Recent Securities Class Actions Targeting ICOs Raise Variety Of Complex Legal Issues

Blockchain, ICO News, News, Opinion, Regulation | August 5, 2020 By:

On April 3, 2020, exactly one year after the Securities and Exchange Commission (SEC) issued its “Framework for ‘Investment Contracts’ Analysis of Digital Assets” (Framework), 11 class action lawsuits were filed in the Southern District of New York by two law firms representing various combinations of four proposed lead plaintiffs. The lawsuits all name as defendants companies and affiliated individuals involved in creating blockchain networks and platforms for various business activities that either distributed blockchain-based cryptographic assets (tokens) in initial coin offerings (ICO) or operated trading platforms (exchanges) for the purchase and exchange of such tokens. The 11 complaints rely on the same essential legal theories—that the original token sales were unregistered securities offerings and the exchanges that facilitated secondary token sales were unlicensed securities dealers. In this article, we analyze these claims and discuss some of the potential defenses to them.

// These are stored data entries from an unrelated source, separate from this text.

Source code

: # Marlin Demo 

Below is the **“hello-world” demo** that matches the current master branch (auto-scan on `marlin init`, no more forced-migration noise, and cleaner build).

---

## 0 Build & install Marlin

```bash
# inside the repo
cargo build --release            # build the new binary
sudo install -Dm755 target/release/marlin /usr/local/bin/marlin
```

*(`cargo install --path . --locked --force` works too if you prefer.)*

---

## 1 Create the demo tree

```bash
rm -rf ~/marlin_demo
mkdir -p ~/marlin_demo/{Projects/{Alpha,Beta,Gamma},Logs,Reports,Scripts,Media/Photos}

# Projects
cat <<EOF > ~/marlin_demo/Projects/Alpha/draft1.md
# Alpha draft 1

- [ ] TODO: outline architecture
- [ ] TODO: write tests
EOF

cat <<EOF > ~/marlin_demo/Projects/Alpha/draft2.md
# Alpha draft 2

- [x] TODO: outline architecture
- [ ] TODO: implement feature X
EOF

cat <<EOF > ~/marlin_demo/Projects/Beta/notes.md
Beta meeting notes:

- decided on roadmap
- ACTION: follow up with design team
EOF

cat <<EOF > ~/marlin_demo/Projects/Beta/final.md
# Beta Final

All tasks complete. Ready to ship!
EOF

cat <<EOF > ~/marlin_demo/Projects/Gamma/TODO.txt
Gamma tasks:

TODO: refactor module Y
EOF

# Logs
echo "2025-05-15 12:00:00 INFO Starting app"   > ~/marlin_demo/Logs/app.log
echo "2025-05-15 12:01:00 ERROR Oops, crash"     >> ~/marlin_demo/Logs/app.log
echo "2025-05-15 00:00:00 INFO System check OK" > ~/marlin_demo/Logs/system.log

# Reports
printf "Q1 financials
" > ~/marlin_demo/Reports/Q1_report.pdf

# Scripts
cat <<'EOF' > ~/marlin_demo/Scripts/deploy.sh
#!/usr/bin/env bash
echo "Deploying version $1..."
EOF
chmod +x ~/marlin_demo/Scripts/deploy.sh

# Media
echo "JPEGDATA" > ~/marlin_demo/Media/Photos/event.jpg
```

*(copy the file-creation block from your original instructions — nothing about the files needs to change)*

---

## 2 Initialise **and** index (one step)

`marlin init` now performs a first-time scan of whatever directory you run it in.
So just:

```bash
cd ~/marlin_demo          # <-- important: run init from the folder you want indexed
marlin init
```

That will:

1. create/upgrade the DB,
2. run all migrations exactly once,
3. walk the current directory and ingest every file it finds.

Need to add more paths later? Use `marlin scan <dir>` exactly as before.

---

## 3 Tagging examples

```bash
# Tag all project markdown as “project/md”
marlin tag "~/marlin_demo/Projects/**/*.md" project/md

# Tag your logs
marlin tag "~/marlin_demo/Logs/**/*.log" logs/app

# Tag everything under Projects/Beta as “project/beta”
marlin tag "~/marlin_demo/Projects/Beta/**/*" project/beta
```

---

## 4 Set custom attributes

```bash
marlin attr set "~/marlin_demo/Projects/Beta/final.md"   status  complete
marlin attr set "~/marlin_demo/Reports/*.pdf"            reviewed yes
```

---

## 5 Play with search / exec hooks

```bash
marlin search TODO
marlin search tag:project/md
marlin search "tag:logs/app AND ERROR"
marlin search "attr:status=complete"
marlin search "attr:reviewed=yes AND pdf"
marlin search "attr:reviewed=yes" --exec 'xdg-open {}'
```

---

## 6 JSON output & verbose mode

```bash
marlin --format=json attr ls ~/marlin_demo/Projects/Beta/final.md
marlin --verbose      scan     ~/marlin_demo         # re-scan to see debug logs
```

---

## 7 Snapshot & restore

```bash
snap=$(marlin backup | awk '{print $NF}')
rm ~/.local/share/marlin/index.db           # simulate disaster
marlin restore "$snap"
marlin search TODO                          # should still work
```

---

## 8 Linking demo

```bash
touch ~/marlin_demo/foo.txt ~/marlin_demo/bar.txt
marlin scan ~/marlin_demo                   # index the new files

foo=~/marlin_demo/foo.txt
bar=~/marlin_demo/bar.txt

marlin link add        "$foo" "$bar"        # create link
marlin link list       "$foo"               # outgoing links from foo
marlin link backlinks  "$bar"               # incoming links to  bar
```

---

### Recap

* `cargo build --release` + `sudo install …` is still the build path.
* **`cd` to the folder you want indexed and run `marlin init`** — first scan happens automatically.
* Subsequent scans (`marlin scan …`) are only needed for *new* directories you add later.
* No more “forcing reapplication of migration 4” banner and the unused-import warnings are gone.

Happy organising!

Summary of the Claims and Key Defenses

The actions filed are mostly against foreign entities and their founders living abroad that raised funds in 2017 through ICOs or that listed these ICO tokens on foreign cryptocurrency exchanges. The ICOs were sold internationally and purportedly specifically not to U.S. persons, but the complaints allege some sales activity occurred in the U.S. The actions allege that these ICOs were unregistered securities offerings under the federal securities laws, and some of the actions allege that the exchanges that supported the tokens were unregistered broker-dealers and/or exchanges. All the actions make federal claims under Section 12(a)(1) of the Securities Act of 1933 (Securities Act) for violations of the registration provisions of Section 5 of the Securities Act. Section 5 makes it unlawful to make a nonexempt offer and sale of securities without filing a registration statement with the SEC. The actions also allege violations of related state blue sky laws. 

The plaintiffs also allege control person liability claims under Section 15(a) of the Securities Act against the founders and/or managers of the defendant companies. The class periods and members in all the lawsuits are not limited to the time period when the funds were initially raised in ICOs. Rather, the complaints allege that the tokens offered in the ICOs were thereafter traded on exchanges, and they rely on this ongoing activity to seek class certification for the entire periods from the ICOs through the present. 

The complaints are likely to be contested on a number of alternative grounds. First, the defendants may argue that the claims should fail for missing the one-year statute of limitations applicable to Section 12(a)(1) claims. The defendants will likely argue that the plaintiffs’ allegations that investors did not know until the issuance of the Framework that the tokens at issue in the various actions were securities is inconsistent with the considerable record of prior pronouncements and enforcement actions by the SEC. The defendants may also challenge the allegation that the public offering through token sales on exchanges is still continuing almost three years after the initial ICO. 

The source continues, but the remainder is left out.